Jusqu'au coup d'État militaire au Niger l'année dernière, la base était la clé de la lutte commune des États-Unis et du Niger contre les insurgés qui ont tué des milliers de personnes et déplacé des millions d'autres.
Un deuxième responsable américain, s'exprimant également sous couvert d'anonymat, a déclaré qu'il ne fallait pas s'attendre à une nouvelle grande base américaine ni à une relocalisation massive des troupes américaines du Niger vers un autre endroit.
"Nous ne nous attendons pas à une annonce importante de construction militaire ou à une nouvelle base significative", a déclaré le deuxième responsable.
Bouleversement politique
L’évolution du paysage politique en Afrique de l’Ouest et centrale présente un dilemme pour les États-Unis. La région a connu huit coups d'État en quatre ans, notamment au Niger et chez ses voisins, le Burkina Faso et le Mali.
Les juntes qui dirigent actuellement bon nombre de ces pays sont moins disposées à travailler avec les pays occidentaux, notamment les États-Unis, dont l'armée n'a pas le droit de soutenir les gouvernements qui ont pris le pouvoir par un coup d'État. Ils se tournent de plus en plus vers la Russie, qui n’est pas confrontée à de telles contraintes.
"Les Etats-Unis avaient des partenaires solides dans la région", a déclaré Catherine Nzuki du Centre d'études stratégiques et internationales basé à Washington.
"Et maintenant que les États-Unis ont été chassés du Niger, la question politique que se pose, je pense, le Département d'État, le Département de la Défense, est la suivante : perdons-nous des alliés dans la région ? Les choses évoluent-elles trop rapidement pour nous ? à suivre?"
Le deuxième responsable américain a reconnu que l’armée américaine prenait la mesure des changements rapides.
"Nous faisons actuellement une introspection et réfléchissons à ce que devraient être nos objectifs modifiés", a déclaré le responsable.
Il reste à déterminer dans quelle mesure les objectifs modifiés de l'Amérique lui permettront de faire face à la menace des groupes islamistes qui s'étendent dans la région aride et pauvre du Sahel.
"La menace terroriste est alarmante", a déclaré le deuxième responsable.
Jusqu’à présent, le retrait américain du Niger s’achève dans les délais prévus, avant la date limite du 15 septembre, affirment les responsables américains, avec seulement environ 600 soldats restant sur la base aérienne 101, située à côté de l’aéroport international Diori Hamani dans la capitale Niamey.
Alors que les États-Unis se retirent, la Russie a déployé un certain nombre de forces militaires dans la même base, où elles mènent des activités de formation.

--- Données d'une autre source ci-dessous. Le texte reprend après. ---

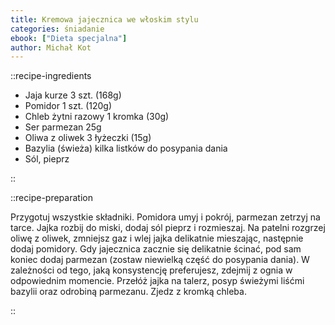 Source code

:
 ```yaml
---
title: Kremowa jajecznica we włoskim stylu
categories: śniadanie
ebook: ["Dieta specjalna"]
author: Michał Kot
---
```


::recipe-ingredients

- Jaja kurze 3 szt. (168g)
- Pomidor 1 szt. (120g)
- Chleb żytni razowy 1 kromka (30g)
- Ser parmezan 25g
- Oliwa z oliwek 3 łyżeczki (15g)
- Bazylia (świeża) kilka listków do posypania dania
- Sól, pieprz

::

::recipe-preparation

Przygotuj wszystkie składniki. Pomidora umyj i pokrój, parmezan zetrzyj na tarce. Jajka rozbij do miski, dodaj sól pieprz i rozmieszaj. Na patelni rozgrzej oliwę z oliwek, zmniejsz gaz i wlej jajka delikatnie mieszając, następnie dodaj pomidory. Gdy jajecznica zacznie się delikatnie ścinać, pod sam koniec dodaj parmezan (zostaw niewielką część do posypania dania). W zależności od tego, jaką konsystencję preferujesz, zdejmij z ognia w odpowiednim momencie. Przełóż jajka na talerz, posyp świeżymi liśćmi bazylii oraz odrobiną parmezanu. Zjedz z kromką chleba.

:: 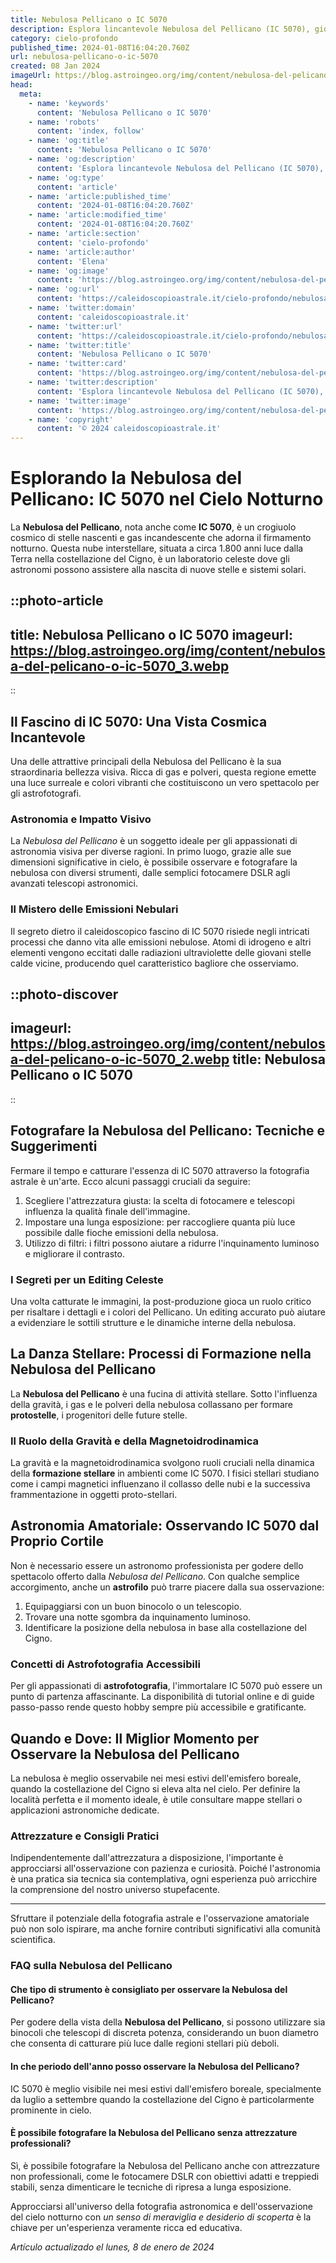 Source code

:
 ```yaml
---
title: Nebulosa Pellicano o IC 5070
description: Esplora lincantevole Nebulosa del Pellicano (IC 5070), gioiello celeste della costellazione del Cigno. Scopri i segreti cosmici nel nostro blog.
category: cielo-profondo
published_time: 2024-01-08T16:04:20.760Z
url: nebulosa-pellicano-o-ic-5070
created: 08 Jan 2024
imageUrl: https://blog.astroingeo.org/img/content/nebulosa-del-pelicano-o-ic-5070_3.webp
head:
  meta:
    - name: 'keywords'
      content: 'Nebulosa Pellicano o IC 5070'
    - name: 'robots'
      content: 'index, follow'
    - name: 'og:title'
      content: 'Nebulosa Pellicano o IC 5070'
    - name: 'og:description'
      content: 'Esplora lincantevole Nebulosa del Pellicano (IC 5070), gioiello celeste della costellazione del Cigno. Scopri i segreti cosmici nel nostro blog.'
    - name: 'og:type'
      content: 'article'
    - name: 'article:published_time'
      content: '2024-01-08T16:04:20.760Z'
    - name: 'article:modified_time'
      content: '2024-01-08T16:04:20.760Z'
    - name: 'article:section'
      content: 'cielo-profondo'
    - name: 'article:author'
      content: 'Elena'
    - name: 'og:image'
      content: 'https://blog.astroingeo.org/img/content/nebulosa-del-pelicano-o-ic-5070_3.webp'
    - name: 'og:url'
      content: 'https://caleidoscopioastrale.it/cielo-profondo/nebulosa-pellicano-o-ic-5070'
    - name: 'twitter:domain'
      content: 'caleidoscopioastrale.it'
    - name: 'twitter:url'
      content: 'https://caleidoscopioastrale.it/cielo-profondo/nebulosa-pellicano-o-ic-5070'
    - name: 'twitter:title'
      content: 'Nebulosa Pellicano o IC 5070'
    - name: 'twitter:card'
      content: 'https://blog.astroingeo.org/img/content/nebulosa-del-pelicano-o-ic-5070_3.webp'
    - name: 'twitter:description'
      content: 'Esplora lincantevole Nebulosa del Pellicano (IC 5070), gioiello celeste della costellazione del Cigno. Scopri i segreti cosmici nel nostro blog.'
    - name: 'twitter:image'
      content: 'https://blog.astroingeo.org/img/content/nebulosa-del-pelicano-o-ic-5070_3.webp'
    - name: 'copyright'
      content: '© 2024 caleidoscopioastrale.it'
---
```

# Esplorando la Nebulosa del Pellicano: IC 5070 nel Cielo Notturno

La **Nebulosa del Pellicano**, nota anche come **IC 5070**, è un crogiuolo cosmico di stelle nascenti e gas incandescente che adorna il firmamento notturno. Questa nube interstellare, situata a circa 1.800 anni luce dalla Terra nella costellazione del Cigno, è un laboratorio celeste dove gli astronomi possono assistere alla nascita di nuove stelle e sistemi solari.

::photo-article
---
title: Nebulosa Pellicano o IC 5070
imageurl: https://blog.astroingeo.org/img/content/nebulosa-del-pelicano-o-ic-5070_3.webp
---
::

## Il Fascino di IC 5070: Una Vista Cosmica Incantevole

Una delle attrattive principali della Nebulosa del Pellicano è la sua straordinaria bellezza visiva. Ricca di gas e polveri, questa regione emette una luce surreale e colori vibranti che costituiscono un vero spettacolo per gli astrofotografi.

### Astronomia e Impatto Visivo

La *Nebulosa del Pellicano* è un soggetto ideale per gli appassionati di astronomia visiva per diverse ragioni. In primo luogo, grazie alle sue dimensioni significative in cielo, è possibile osservare e fotografare la nebulosa con diversi strumenti, dalle semplici fotocamere DSLR agli avanzati telescopi astronomici.

### Il Mistero delle Emissioni Nebulari

Il segreto dietro il caleidoscopico fascino di IC 5070 risiede negli intricati processi che danno vita alle emissioni nebulose. Atomi di idrogeno e altri elementi vengono eccitati dalle radiazioni ultraviolette delle giovani stelle calde vicine, producendo quel caratteristico bagliore che osserviamo.

::photo-discover
---
imageurl: https://blog.astroingeo.org/img/content/nebulosa-del-pelicano-o-ic-5070_2.webp
title: Nebulosa Pellicano o IC 5070
---
::

## Fotografare la Nebulosa del Pellicano: Tecniche e Suggerimenti

Fermare il tempo e catturare l'essenza di IC 5070 attraverso la fotografia astrale è un'arte. Ecco alcuni passaggi cruciali da seguire:

1. Scegliere l'attrezzatura giusta: la scelta di fotocamere e telescopi influenza la qualità finale dell'immagine.
2. Impostare una lunga esposizione: per raccogliere quanta più luce possibile dalle fioche emissioni della nebulosa.
3. Utilizzo di filtri: i filtri possono aiutare a ridurre l'inquinamento luminoso e migliorare il contrasto.

### I Segreti per un Editing Celeste

Una volta catturate le immagini, la post-produzione gioca un ruolo critico per risaltare i dettagli e i colori del Pellicano. Un editing accurato può aiutare a evidenziare le sottili strutture e le dinamiche interne della nebulosa.

## La Danza Stellare: Processi di Formazione nella Nebulosa del Pellicano

La **Nebulosa del Pellicano** è una fucina di attività stellare. Sotto l'influenza della gravità, i gas e le polveri della nebulosa collassano per formare **protostelle**, i progenitori delle future stelle.

### Il Ruolo della Gravità e della Magnetoidrodinamica

La gravità e la magnetoidrodinamica svolgono ruoli cruciali nella dinamica della **formazione stellare** in ambienti come IC 5070. I fisici stellari studiano come i campi magnetici influenzano il collasso delle nubi e la successiva frammentazione in oggetti proto-stellari.

## Astronomia Amatoriale: Osservando IC 5070 dal Proprio Cortile

Non è necessario essere un astronomo professionista per godere dello spettacolo offerto dalla *Nebulosa del Pellicano*. Con qualche semplice accorgimento, anche un **astrofilo** può trarre piacere dalla sua osservazione:

1. Equipaggiarsi con un buon binocolo o un telescopio.
2. Trovare una notte sgombra da inquinamento luminoso.
3. Identificare la posizione della nebulosa in base alla costellazione del Cigno.

### Concetti di Astrofotografia Accessibili

Per gli appassionati di **astrofotografia**, l'immortalare IC 5070 può essere un punto di partenza affascinante. La disponibilità di tutorial online e di guide passo-passo rende questo hobby sempre più accessibile e gratificante.

## Quando e Dove: Il Miglior Momento per Osservare la Nebulosa del Pellicano

La nebulosa è meglio osservabile nei mesi estivi dell'emisfero boreale, quando la costellazione del Cigno si eleva alta nel cielo. Per definire la località perfetta e il momento ideale, è utile consultare mappe stellari o applicazioni astronomiche dedicate.

### Attrezzature e Consigli Pratici

Indipendentemente dall'attrezzatura a disposizione, l'importante è approcciarsi all'osservazione con pazienza e curiosità. Poiché l'astronomia è una pratica sia tecnica sia contemplativa, ogni esperienza può arricchire la comprensione del nostro universo stupefacente.

--- 

Sfruttare il potenziale della fotografia astrale e l'osservazione amatoriale può non solo ispirare, ma anche fornire contributi significativi alla comunità scientifica.

### **FAQ sulla Nebulosa del Pellicano**

#### **Che tipo di strumento è consigliato per osservare la Nebulosa del Pellicano?**

Per godere della vista della **Nebulosa del Pellicano**, si possono utilizzare sia binocoli che telescopi di discreta potenza, considerando un buon diametro che consenta di catturare più luce dalle regioni stellari più deboli.

#### **In che periodo dell'anno posso osservare la Nebulosa del Pellicano?**

IC 5070 è meglio visibile nei mesi estivi dall'emisfero boreale, specialmente da luglio a settembre quando la costellazione del Cigno è particolarmente prominente in cielo.

#### **È possibile fotografare la Nebulosa del Pellicano senza attrezzature professionali?**

Sì, è possibile fotografare la Nebulosa del Pellicano anche con attrezzature non professionali, come le fotocamere DSLR con obiettivi adatti e treppiedi stabili, senza dimenticare le tecniche di ripresa a lunga esposizione.

Approcciarsi all'universo della fotografia astronomica e dell'osservazione del cielo notturno con *un senso di meraviglia e desiderio di scoperta* è la chiave per un'esperienza veramente ricca ed educativa.

_Artículo actualizado el lunes, 8 de enero de 2024_ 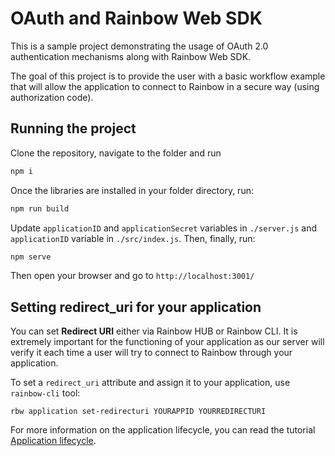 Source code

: # OAuth and Rainbow Web SDK

This is a sample project demonstrating the usage of OAuth 2.0 authentication mechanisms along with Rainbow Web SDK.

The goal of this project is to provide the user with a basic workflow example that will allow the application to connect to Rainbow in a secure way (using authorization code).

## Running the project

Clone the repository, navigate to the folder and run

```bash
npm i
```
Once the libraries are installed in your folder directory, run:
```bash
npm run build
```
Update `applicationID` and `applicationSecret` variables in `./server.js` and `applicationID` variable in `./src/index.js`. Then, finally, run:

```bash
npm serve
```

Then open your browser and go to `http://localhost:3001/`

## Setting redirect_uri for your application

You can set **Redirect URI** either via Rainbow HUB or Rainbow CLI. It is extremely important for the functioning of your application as our server will verify it each time a user will try to connect to Rainbow through your application.

To set a `redirect_uri` attribute and assign it to your application, use `rainbow-cli` tool:

```shell
rbw application set-redirecturi YOURAPPID YOURREDIRECTURI
```

For more information on the application lifecycle, you can read the tutorial [Application lifecycle](/#/documentation/doc/hub/application-lifecycle).
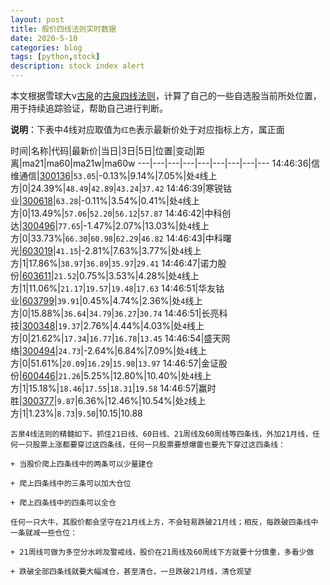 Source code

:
 ```yaml
---
layout: post
title: 股价四线法则实时数据
date: 2020-5-10
categories: blog
tags: [python,stock]
description: stock index alert
---
```



本文根据雪球大v[古泉](https://xueqiu.com/u/7148646888)的[古泉四线法则](https://xueqiu.com/7148646888/130498192)，计算了自己的一些自选股当前所处位置，用于持续追踪验证，帮助自己进行判断。

**说明**：下表中4线对应取值为`红色`表示最新价处于对应指标上方，属正面

时间|名称|代码|最新价|当日|3日|5日|位置|变动|距离|ma21|ma60|ma21w|ma60w
---|---|---|---|---|---|---|---|---
14:46:36|信维通信|[300136](https://xueqiu.com/S/SZ300136)|`53.05`|-0.13%|9.14%|7.05%|处`4`线上方|0|24.39%|`48.49`|`42.89`|`43.24`|`37.42`
14:46:39|寒锐钴业|[300618](https://xueqiu.com/S/SZ300618)|`63.28`|-0.11%|3.54%|0.41%|处`4`线上方|0|13.49%|`57.06`|`52.20`|`56.12`|`57.87`
14:46:42|中科创达|[300496](https://xueqiu.com/S/SZ300496)|`77.65`|-1.47%|2.07%|13.03%|处`4`线上方|0|33.73%|`66.30`|`60.98`|`62.29`|`46.82`
14:46:43|中科曙光|[603019](https://xueqiu.com/S/SH603019)|`41.15`|-2.81%|7.63%|3.77%|处`4`线上方|1|17.86%|`38.97`|`36.89`|`35.97`|`29.41`
14:46:47|诺力股份|[603611](https://xueqiu.com/S/SH603611)|`21.52`|0.75%|3.53%|4.28%|处`4`线上方|1|11.06%|`21.17`|`19.57`|`19.48`|`17.63`
14:46:51|华友钴业|[603799](https://xueqiu.com/S/SH603799)|`39.91`|0.45%|4.74%|2.36%|处`4`线上方|0|15.88%|`36.64`|`34.79`|`36.27`|`30.74`
14:46:51|长亮科技|[300348](https://xueqiu.com/S/SZ300348)|`19.37`|2.76%|4.44%|4.03%|处`4`线上方|0|21.62%|`17.34`|`16.77`|`16.78`|`13.45`
14:46:54|盛天网络|[300494](https://xueqiu.com/S/SZ300494)|`24.73`|-2.64%|6.84%|7.09%|处`4`线上方|0|51.61%|`20.09`|`16.29`|`15.98`|`13.97`
14:46:57|金证股份|[600446](https://xueqiu.com/S/SH600446)|`21.26`|5.25%|12.80%|10.40%|处`4`线上方|1|15.18%|`18.46`|`17.55`|`18.31`|`19.58`
14:46:57|赢时胜|[300377](https://xueqiu.com/S/SZ300377)|`9.87`|6.36%|12.46%|10.54%|处`2`线上方|1|1.23%|`8.73`|`9.50`|10.15|10.88

```
古泉4线法则的精髓如下。抓住21日线、60日线、21周线及60周线等四条线，外加21月线，任何一只股票上涨都要穿过这四条线，任何一只股票要想爆雷也要先下穿过这四条线：

+ 当股价爬上四条线中的两条可以少量建仓

+ 爬上四条线中的三条可以加大仓位

+ 爬上四条线中的四条可以全仓

任何一只大牛，其股价都会坚守在21月线上方，不会轻易跌破21月线；相反，每跌破四条线中一条就减一些仓位：

+ 21周线可做为多空分水岭及警戒线，股价在21周线及60周线下方就要十分慎重，多看少做

+ 跌破全部四条线就要大幅减仓，甚至清仓，一旦跌破21月线，清仓观望
```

Les responsables américains affirment que les troupes américaines et russes n’ont aucun contact entre elles.
Brown a laissé espérer que même après le retrait des États-Unis, il pourrait y avoir un moyen de maintenir une sorte de relation de sécurité future avec le Niger, compte tenu des investissements de plusieurs années dans les relations militaires.
"Nous avons une ambassade là-bas, donc nous avons toujours des relations. Et donc je ne sais pas si la porte est complètement fermée", a déclaré Brown. "Et donc, si à l'avenir, si l'opportunité se présente de reconstruire, de renforcer les relations, nous travaillerons avec le reste du gouvernement américain pour trouver la meilleure façon de le faire."